One of the main benefits of using technology for prevention programmes is its wide reach, offering low-cost opportunities to connect with populations at a large scale and low participant burden due to the high level of integration of mobile phones and social media into people’s daily routines [20,21,22]. Functional benefits of mobile phones and social media include the potential for real-time monitoring and feedback of participant behaviours and health indicators [23], complex intervention tailoring [24], and modes of communication that can be highly interactive, visually appealing and engaging [20]. A further major benefit is that real-time usage data can be automatically generated within most technology platforms, which can be advantageous for evaluation purposes [20].

The potential for technology to be used for prevention gains has been the focus of much attention in both the research and practice sectors. Over the past decade, products and campaigns have emerged from the fields of medicine, allied health, health promotion, behavioural science, psychology, marketing, communications and education, each bringing different approaches and theories. While there is growing evidence to support the use of mobile phones and social media for reducing risk behaviours and improving health and wellbeing, there is a clear difference between the interventions developed and tested in research settings and interventions implemented by health promotion practitioners and others in the ‘real world’ [6, 25].

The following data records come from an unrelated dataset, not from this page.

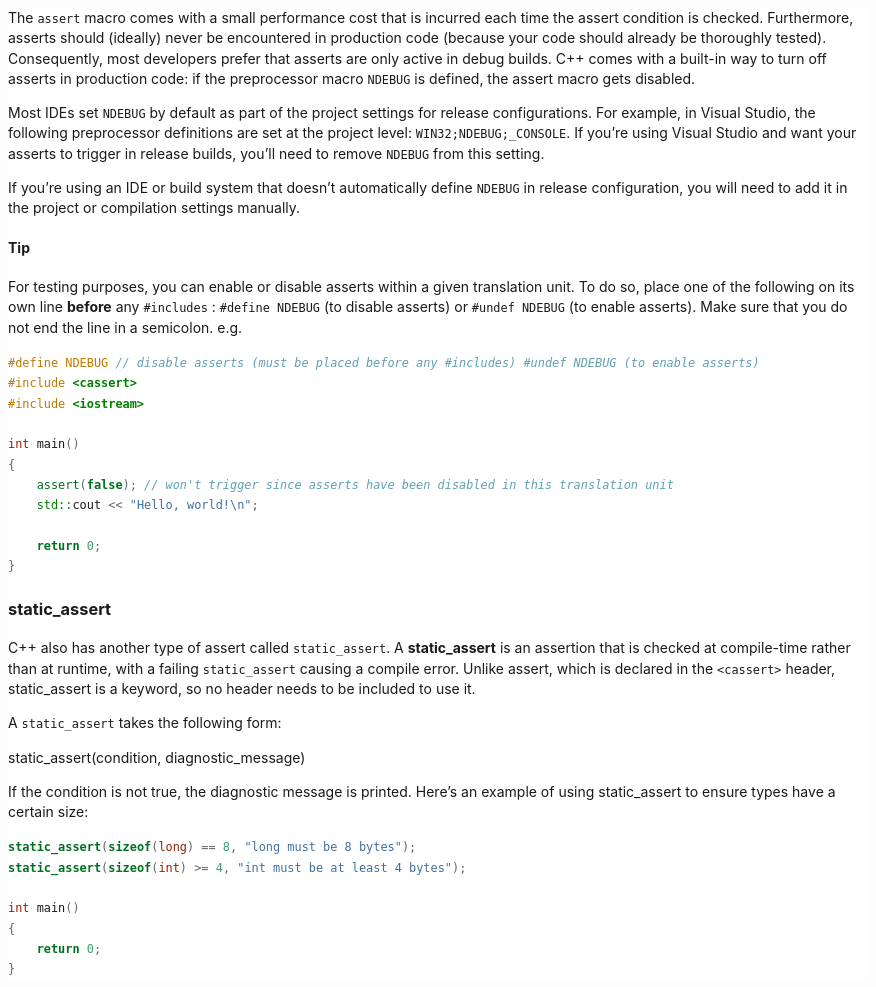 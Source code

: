 The `assert` macro comes with a small performance cost that is incurred each time the assert condition is checked. Furthermore, asserts should (ideally) never be encountered in production code (because your code should already be thoroughly tested). Consequently, most developers prefer that asserts are only active in debug builds. C++ comes with a built-in way to turn off asserts in production code: if the preprocessor macro `NDEBUG` is defined, the assert macro gets disabled.

Most IDEs set `NDEBUG` by default as part of the project settings for release configurations. For example, in Visual Studio, the following preprocessor definitions are set at the project level: `WIN32;NDEBUG;_CONSOLE`. If you’re using Visual Studio and want your asserts to trigger in release builds, you’ll need to remove `NDEBUG` from this setting.

If you’re using an IDE or build system that doesn’t automatically define `NDEBUG` in release configuration, you will need to add it in the project or compilation settings manually.

#### Tip
For testing purposes, you can enable or disable asserts within a given translation unit. To do so, place one of the following on its own line **before** any `#includes` :  `#define NDEBUG` (to disable asserts) or `#undef NDEBUG` (to enable asserts). Make sure that you do not end the line in a semicolon.
e.g.
```cpp
#define NDEBUG // disable asserts (must be placed before any #includes) #undef NDEBUG (to enable asserts)
#include <cassert>
#include <iostream>

int main()
{
    assert(false); // won't trigger since asserts have been disabled in this translation unit
    std::cout << "Hello, world!\n";

    return 0;
}
```
### static_assert[](https://www.learncpp.com/cpp-tutorial/assert-and-static_assert/#static_assert)
C++ also has another type of assert called `static_assert`. A **static_assert** is an assertion that is checked at compile-time rather than at runtime, with a failing `static_assert` causing a compile error. Unlike assert, which is declared in the `<cassert>` header, static_assert is a keyword, so no header needs to be included to use it.

A `static_assert` takes the following form:

static_assert(condition, diagnostic_message)

If the condition is not true, the diagnostic message is printed. Here’s an example of using static_assert to ensure types have a certain size:
```cpp
static_assert(sizeof(long) == 8, "long must be 8 bytes");
static_assert(sizeof(int) >= 4, "int must be at least 4 bytes");

int main()
{
	return 0;
}
```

In the research sector, most of the technology-facilitated prevention work focuses on behaviour change interventions, and most studies are small-scale pilot interventions [26]. Studies frequently describe the potential for interventions to be scaled up (i.e. expanded under real-world conditions into practice to reach larger populations [27]), but evidence of larger studies and/or attempts to implement technology-facilitated interventions into community settings are far rarer [26]. This follows the major trends of intervention studies in general, which are most likely to exist in small, pilot trial form, and often not translated to reach non-research populations [27, 28]. Other critiques of technology-facilitated prevention research include inadequate description of implementation requirements (including cost and human resourcing), and lack of dissemination in plain language and outside of academic journals [29]. Some work has been done to update reporting requirements of eHealth and mHealth interventions [30, 31], but few journals publishing technology-facilitated prevention work require adherence to these criteria.

In the Australian context, health promotion or prevention activities that reach the public are implemented by a range of organisation types. These include government (at a local, state and national level), non-government (such as community health services) and not-for-profit organisations or charities focused on specific health issues (i.e. Diabetes Australia). At a national and state level, investment in prevention has been in flux for the past two decades and, as such, there have been few time-points at which funding has been considered to be relatively stable [32,33,34]. These organisations conduct a range of activities across the health promotion spectrum, from action focused at the policy and environment level through to initiatives focused at the individual level [34]. Australia’s health promotion sector has delivered world-leading evidence-based initiatives in particular domains such as tobacco and HIV-related policy and programmes [35]. However, there are many other areas in which knowledge translation has not occurred effectively, and we have failed to make meaningful progress; a prime example of this is Indigenous health and wellbeing [34].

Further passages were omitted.